C’est le cas de l’Union internationale des télécommunications (UIT), 850 employés à Genève. Le directeur général, le Chinois Houlin Zhao, a appelé mardi les Etats membres qui paient leur contribution en euros à l’augmenter pour compenser l’appréciation du franc. Si elle n’est pas entendue, l’UIT n’envisage pas de délocalisation mais plutôt de réduire certaines activités. En revanche, les Etats membres ont demandé à ce que soient examinées d’autres options que la rénovation du siège de l’organisation, en particulier du bâtiment à la rue de Varembé. Cette proposition, portée par les Emirats arabes unis et l’Inde, n’est pas désintéressée, puisque les deux pays aimeraient faire déménager l’UIT chez eux.
Soutien renforcé à Genève
La tentative émiratie inquiète davantage la Suisse que les délocalisations de certains services, jugées périphériques et ne touchant pas le cœur de la Genève internationale. Ces prochaines années, d’autres bâtiments devront être rénovés. Le parlement a accepté mi-juin de renforcer le soutien à la Genève internationale, en débloquant 117,2 millions de francs pour les années 2016 à 2019. Il s’agit d’améliorer la sécurité des organisations internationales ou de favoriser l’installation de missions des petits pays pas encore représentés à Genève. L’aide aux rénovations sera surtout assurée sous la forme de prêts sans intérêt.

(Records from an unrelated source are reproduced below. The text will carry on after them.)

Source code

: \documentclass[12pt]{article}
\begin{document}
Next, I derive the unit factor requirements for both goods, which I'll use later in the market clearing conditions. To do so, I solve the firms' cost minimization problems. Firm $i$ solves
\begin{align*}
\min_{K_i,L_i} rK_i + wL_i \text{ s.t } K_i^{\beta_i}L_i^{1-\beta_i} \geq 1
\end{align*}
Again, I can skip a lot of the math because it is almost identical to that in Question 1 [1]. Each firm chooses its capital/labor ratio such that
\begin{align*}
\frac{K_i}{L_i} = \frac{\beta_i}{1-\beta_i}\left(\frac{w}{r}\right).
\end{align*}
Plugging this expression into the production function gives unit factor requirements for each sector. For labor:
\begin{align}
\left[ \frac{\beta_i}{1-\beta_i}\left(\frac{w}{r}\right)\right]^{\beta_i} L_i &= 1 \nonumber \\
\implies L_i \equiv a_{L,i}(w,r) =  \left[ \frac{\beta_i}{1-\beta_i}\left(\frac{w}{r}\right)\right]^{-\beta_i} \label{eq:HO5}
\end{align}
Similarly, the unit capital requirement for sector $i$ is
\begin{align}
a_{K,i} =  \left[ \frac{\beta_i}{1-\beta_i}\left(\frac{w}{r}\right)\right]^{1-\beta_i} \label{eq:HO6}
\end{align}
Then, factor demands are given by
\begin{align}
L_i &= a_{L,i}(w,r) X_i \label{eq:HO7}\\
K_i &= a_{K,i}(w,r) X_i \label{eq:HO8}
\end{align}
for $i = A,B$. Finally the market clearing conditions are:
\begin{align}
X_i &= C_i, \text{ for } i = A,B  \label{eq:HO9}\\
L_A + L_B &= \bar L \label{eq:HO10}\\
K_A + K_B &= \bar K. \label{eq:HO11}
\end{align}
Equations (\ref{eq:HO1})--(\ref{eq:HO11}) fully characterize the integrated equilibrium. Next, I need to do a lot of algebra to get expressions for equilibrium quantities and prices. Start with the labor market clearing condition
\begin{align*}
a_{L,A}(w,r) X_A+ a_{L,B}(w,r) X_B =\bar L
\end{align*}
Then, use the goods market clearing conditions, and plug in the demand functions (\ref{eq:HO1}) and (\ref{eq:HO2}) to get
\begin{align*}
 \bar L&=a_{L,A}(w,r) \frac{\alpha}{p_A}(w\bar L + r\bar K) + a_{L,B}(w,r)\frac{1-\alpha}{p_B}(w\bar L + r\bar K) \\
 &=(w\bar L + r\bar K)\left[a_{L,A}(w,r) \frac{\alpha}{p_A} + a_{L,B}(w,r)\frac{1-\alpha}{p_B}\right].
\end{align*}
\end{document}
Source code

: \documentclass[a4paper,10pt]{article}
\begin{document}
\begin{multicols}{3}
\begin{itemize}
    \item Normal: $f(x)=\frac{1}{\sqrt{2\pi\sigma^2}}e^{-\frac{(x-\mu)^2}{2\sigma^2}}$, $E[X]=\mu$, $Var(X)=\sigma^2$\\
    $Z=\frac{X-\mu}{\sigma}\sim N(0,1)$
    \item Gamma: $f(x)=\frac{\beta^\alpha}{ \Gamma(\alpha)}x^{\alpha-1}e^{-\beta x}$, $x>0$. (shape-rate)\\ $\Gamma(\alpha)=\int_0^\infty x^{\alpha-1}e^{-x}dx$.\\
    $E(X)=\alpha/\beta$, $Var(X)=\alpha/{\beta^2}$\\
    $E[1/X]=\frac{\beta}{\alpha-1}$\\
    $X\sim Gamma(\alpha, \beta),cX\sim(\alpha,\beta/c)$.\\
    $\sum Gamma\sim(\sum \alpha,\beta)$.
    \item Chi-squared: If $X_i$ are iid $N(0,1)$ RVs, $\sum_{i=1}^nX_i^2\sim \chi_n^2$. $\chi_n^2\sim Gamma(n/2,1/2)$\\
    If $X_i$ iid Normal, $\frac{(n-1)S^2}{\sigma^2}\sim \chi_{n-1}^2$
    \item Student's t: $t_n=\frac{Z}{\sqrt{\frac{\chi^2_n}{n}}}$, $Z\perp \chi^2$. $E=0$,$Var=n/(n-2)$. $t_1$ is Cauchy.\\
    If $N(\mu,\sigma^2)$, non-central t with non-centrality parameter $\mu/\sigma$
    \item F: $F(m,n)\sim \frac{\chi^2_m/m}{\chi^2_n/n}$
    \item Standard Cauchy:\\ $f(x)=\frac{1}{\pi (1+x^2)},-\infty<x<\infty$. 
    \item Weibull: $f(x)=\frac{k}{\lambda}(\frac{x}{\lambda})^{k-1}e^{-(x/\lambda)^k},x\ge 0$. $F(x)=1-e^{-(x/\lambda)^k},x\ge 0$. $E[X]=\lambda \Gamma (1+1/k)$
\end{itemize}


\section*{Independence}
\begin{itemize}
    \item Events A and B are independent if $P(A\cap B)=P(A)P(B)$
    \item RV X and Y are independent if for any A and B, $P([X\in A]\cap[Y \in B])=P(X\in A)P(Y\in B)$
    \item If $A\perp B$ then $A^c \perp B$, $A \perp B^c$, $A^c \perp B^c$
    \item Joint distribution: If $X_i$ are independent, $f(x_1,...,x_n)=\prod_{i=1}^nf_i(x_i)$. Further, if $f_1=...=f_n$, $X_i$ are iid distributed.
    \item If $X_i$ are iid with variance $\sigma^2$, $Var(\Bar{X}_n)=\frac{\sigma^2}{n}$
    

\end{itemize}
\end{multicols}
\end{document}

Face à ses concurrents, malgré sa cherté, Genève garde une bonne longueur d’avance. Aucune autre ville n’accueille en effet autant d’organisations internationales, d’ONG et de missions diplomatiques. Elles emploient plus de 28 000 personnes dans le canton.
La rémunération des fonctionnaires de l’ONU et de ses agences est indexée au coût de la vie local. «Un poste administratif à Copenhague coûte environ 40% moins cher qu’à Genève et une position de cadre 25% de moins», détaille Guy Avognon, représentant du personnel du Haut-Commissariat pour les réfugiés (HCR). C’est la raison pour laquelle le syndicat interne ne s’oppose pas au principe des délocalisations. «Le coût est un argument massue. Nous regrettons simplement que le HCR n’ait pas pris la peine de s’asseoir avec les Suisses pour trouver d’autres solutions. Car avoir un siège éparpillé en plusieurs lieux n’est pas un gage d’efficacité.»
«Des calculs biaisés»
«La comparaison des coûts entre les différentes villes hôtes est difficile. Les calculs sont parfois biaisés et nous demandons aux organisations de nous montrer leurs chiffres et leur méthode de comparaison», réagit Alexandre Fasel, l’ambassadeur suisse auprès des Nations unies à Genève, en première ligne de la défense de la Genève internationale. L’automne dernier, la Suisse avait réussi à convaincre l’Unicef de ne pas transférer 100 emplois supplémentaires à Copenhague. L’Etat hôte ne s’était pas aligné sur l’offre danoise, mais avait accepté que le bail de l’Unicef soit renégocié à la baisse. «Nous serons toujours prêts à faire des efforts si une organisation internationale veut rester à Genève et a des difficultés. Mais il n’est pas question de les acheter», tranche Alexandre Fasel.